Exercise goal. Identify each line in the records below that contains the word "Herzkatheteruntersuchung", and copy it.
##### Supplied data #####
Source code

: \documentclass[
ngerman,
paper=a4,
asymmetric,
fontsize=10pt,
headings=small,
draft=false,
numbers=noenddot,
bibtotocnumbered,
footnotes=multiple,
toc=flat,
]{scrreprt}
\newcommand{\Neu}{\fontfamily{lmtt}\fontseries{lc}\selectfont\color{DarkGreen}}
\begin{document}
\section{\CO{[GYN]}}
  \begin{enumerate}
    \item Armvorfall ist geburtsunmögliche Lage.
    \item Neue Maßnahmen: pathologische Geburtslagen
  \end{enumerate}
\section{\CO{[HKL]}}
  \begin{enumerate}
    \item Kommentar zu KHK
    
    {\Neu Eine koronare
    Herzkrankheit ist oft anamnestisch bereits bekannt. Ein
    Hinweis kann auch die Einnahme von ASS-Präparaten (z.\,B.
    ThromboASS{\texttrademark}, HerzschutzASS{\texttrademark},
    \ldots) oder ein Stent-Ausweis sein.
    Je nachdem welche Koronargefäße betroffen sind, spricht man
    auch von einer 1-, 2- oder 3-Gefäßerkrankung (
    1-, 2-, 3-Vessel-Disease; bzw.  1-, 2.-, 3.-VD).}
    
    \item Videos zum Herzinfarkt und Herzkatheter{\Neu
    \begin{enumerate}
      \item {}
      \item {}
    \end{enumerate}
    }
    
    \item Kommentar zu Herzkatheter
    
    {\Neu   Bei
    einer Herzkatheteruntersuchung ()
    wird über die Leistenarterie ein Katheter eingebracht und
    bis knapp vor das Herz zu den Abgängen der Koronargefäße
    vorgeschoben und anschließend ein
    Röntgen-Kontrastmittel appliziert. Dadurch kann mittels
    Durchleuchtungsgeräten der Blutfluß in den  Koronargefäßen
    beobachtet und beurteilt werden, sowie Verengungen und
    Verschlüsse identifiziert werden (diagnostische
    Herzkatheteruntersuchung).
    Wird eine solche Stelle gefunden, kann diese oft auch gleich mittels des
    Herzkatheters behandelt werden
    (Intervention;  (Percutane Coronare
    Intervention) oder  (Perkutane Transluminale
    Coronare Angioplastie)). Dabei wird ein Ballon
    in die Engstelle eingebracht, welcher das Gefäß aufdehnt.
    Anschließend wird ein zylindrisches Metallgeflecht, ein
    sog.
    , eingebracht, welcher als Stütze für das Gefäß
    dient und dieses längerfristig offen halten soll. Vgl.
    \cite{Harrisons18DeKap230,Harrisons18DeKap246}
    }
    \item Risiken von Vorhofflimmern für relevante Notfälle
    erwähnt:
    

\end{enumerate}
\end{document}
#####
Exercise solution.
    einer Herzkatheteruntersuchung ()
    Herzkatheteruntersuchung).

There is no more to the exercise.